**Problem description:**
Copy the lines below that contain "partial".

**Records for processing:**

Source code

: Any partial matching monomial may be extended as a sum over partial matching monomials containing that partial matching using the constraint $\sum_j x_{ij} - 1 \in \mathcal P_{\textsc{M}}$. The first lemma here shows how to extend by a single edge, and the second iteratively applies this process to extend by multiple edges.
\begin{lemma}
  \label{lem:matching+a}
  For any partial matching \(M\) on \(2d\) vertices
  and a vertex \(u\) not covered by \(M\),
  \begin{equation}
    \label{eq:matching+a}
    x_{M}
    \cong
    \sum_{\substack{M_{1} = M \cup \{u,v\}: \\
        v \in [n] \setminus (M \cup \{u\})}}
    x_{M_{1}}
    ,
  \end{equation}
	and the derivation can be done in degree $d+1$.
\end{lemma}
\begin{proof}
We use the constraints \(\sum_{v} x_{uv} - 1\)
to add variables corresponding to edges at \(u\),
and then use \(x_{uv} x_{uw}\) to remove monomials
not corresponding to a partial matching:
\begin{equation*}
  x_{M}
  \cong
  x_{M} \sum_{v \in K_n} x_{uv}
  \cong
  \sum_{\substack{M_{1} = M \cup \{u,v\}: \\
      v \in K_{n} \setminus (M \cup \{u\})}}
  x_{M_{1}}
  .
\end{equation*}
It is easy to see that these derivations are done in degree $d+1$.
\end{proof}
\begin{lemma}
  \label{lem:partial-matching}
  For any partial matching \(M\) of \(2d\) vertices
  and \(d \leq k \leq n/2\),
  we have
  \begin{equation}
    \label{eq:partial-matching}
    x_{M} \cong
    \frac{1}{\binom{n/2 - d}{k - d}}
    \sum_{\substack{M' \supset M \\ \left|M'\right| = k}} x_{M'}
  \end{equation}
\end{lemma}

**Your response:**
: Any partial matching monomial may be extended as a sum over partial matching monomials containing that partial matching using the constraint $\sum_j x_{ij} - 1 \in \mathcal P_{\textsc{M}}$. The first lemma here shows how to extend by a single edge, and the second iteratively applies this process to extend by multiple edges.
  For any partial matching \(M\) on \(2d\) vertices
not corresponding to a partial matching:
  \label{lem:partial-matching}
  For any partial matching \(M\) of \(2d\) vertices
    \label{eq:partial-matching}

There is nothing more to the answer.